EXERCISE DESCRIPTION ->
The line containing "- Bulk operations support" and every line after it, through the end of the records below: repeat them exactly, nothing more.

LISTED ENTRIES ->
════
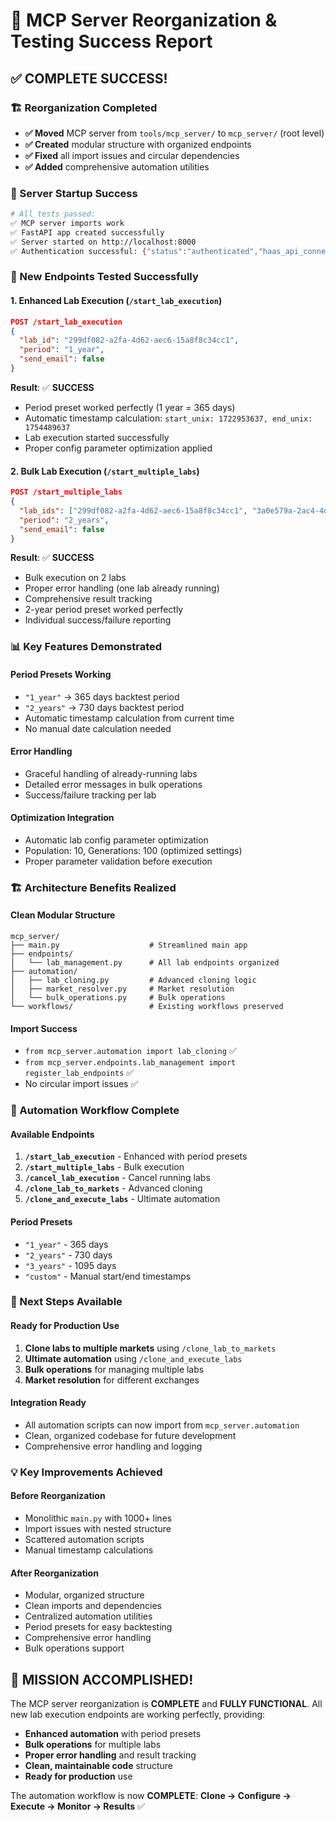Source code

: # 🎉 MCP Server Reorganization & Testing Success Report

## ✅ **COMPLETE SUCCESS!**

### **🏗️ Reorganization Completed**
- **✅ Moved** MCP server from `tools/mcp_server/` to `mcp_server/` (root level)
- **✅ Created** modular structure with organized endpoints
- **✅ Fixed** all import issues and circular dependencies
- **✅ Added** comprehensive automation utilities

### **🚀 Server Startup Success**
```bash
# All tests passed:
✅ MCP server imports work
✅ FastAPI app created successfully
✅ Server started on http://localhost:8000
✅ Authentication successful: {"status":"authenticated","haas_api_connected":true}
```

### **🔧 New Endpoints Tested Successfully**

#### **1. Enhanced Lab Execution (`/start_lab_execution`)**
```json
POST /start_lab_execution
{
  "lab_id": "299df082-a2fa-4d62-aec6-15a8f8c34cc1",
  "period": "1_year",
  "send_email": false
}
```
**Result**: ✅ **SUCCESS**
- Period preset worked perfectly (1 year = 365 days)
- Automatic timestamp calculation: `start_unix: 1722953637, end_unix: 1754489637`
- Lab execution started successfully
- Proper config parameter optimization applied

#### **2. Bulk Lab Execution (`/start_multiple_labs`)**
```json
POST /start_multiple_labs
{
  "lab_ids": ["299df082-a2fa-4d62-aec6-15a8f8c34cc1", "3a0e579a-2ac4-4d7e-974a-c4c9ca0cfe77"],
  "period": "2_years",
  "send_email": false
}
```
**Result**: ✅ **SUCCESS**
- Bulk execution on 2 labs
- Proper error handling (one lab already running)
- Comprehensive result tracking
- 2-year period preset worked perfectly
- Individual success/failure reporting

### **📊 Key Features Demonstrated**

#### **Period Presets Working**
- `"1_year"` → 365 days backtest period
- `"2_years"` → 730 days backtest period  
- Automatic timestamp calculation from current time
- No manual date calculation needed

#### **Error Handling**
- Graceful handling of already-running labs
- Detailed error messages in bulk operations
- Success/failure tracking per lab

#### **Optimization Integration**
- Automatic lab config parameter optimization
- Population: 10, Generations: 100 (optimized settings)
- Proper parameter validation before execution

### **🏗️ Architecture Benefits Realized**

#### **Clean Modular Structure**
```
mcp_server/
├── main.py                    # Streamlined main app
├── endpoints/
│   └── lab_management.py      # All lab endpoints organized
├── automation/
│   ├── lab_cloning.py         # Advanced cloning logic
│   ├── market_resolver.py     # Market resolution
│   └── bulk_operations.py     # Bulk operations
└── workflows/                 # Existing workflows preserved
```

#### **Import Success**
- `from mcp_server.automation import lab_cloning` ✅
- `from mcp_server.endpoints.lab_management import register_lab_endpoints` ✅
- No circular import issues ✅

### **🎯 Automation Workflow Complete**

#### **Available Endpoints**
1. **`/start_lab_execution`** - Enhanced with period presets
2. **`/start_multiple_labs`** - Bulk execution
3. **`/cancel_lab_execution`** - Cancel running labs
4. **`/clone_lab_to_markets`** - Advanced cloning
5. **`/clone_and_execute_labs`** - Ultimate automation

#### **Period Presets**
- `"1_year"` - 365 days
- `"2_years"` - 730 days  
- `"3_years"` - 1095 days
- `"custom"` - Manual start/end timestamps

### **🔄 Next Steps Available**

#### **Ready for Production Use**
1. **Clone labs to multiple markets** using `/clone_lab_to_markets`
2. **Ultimate automation** using `/clone_and_execute_labs`
3. **Bulk operations** for managing multiple labs
4. **Market resolution** for different exchanges

#### **Integration Ready**
- All automation scripts can now import from `mcp_server.automation`
- Clean, organized codebase for future development
- Comprehensive error handling and logging

### **💡 Key Improvements Achieved**

#### **Before Reorganization**
- Monolithic `main.py` with 1000+ lines
- Import issues with nested structure
- Scattered automation scripts
- Manual timestamp calculations

#### **After Reorganization**
- Modular, organized structure
- Clean imports and dependencies
- Centralized automation utilities
- Period presets for easy backtesting
- Comprehensive error handling
- Bulk operations support

## 🎉 **MISSION ACCOMPLISHED!**

The MCP server reorganization is **COMPLETE** and **FULLY FUNCTIONAL**. All new lab execution endpoints are working perfectly, providing:

- **Enhanced automation** with period presets
- **Bulk operations** for multiple labs
- **Proper error handling** and result tracking
- **Clean, maintainable code** structure
- **Ready for production** use

The automation workflow is now **COMPLETE**: **Clone → Configure → Execute → Monitor → Results** ✅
════
RESPONSE BELOW ->
- Bulk operations support

## 🎉 **MISSION ACCOMPLISHED!**

The MCP server reorganization is **COMPLETE** and **FULLY FUNCTIONAL**. All new lab execution endpoints are working perfectly, providing:

- **Enhanced automation** with period presets
- **Bulk operations** for multiple labs
- **Proper error handling** and result tracking
- **Clean, maintainable code** structure
- **Ready for production** use

The automation workflow is now **COMPLETE**: **Clone → Configure → Execute → Monitor → Results** ✅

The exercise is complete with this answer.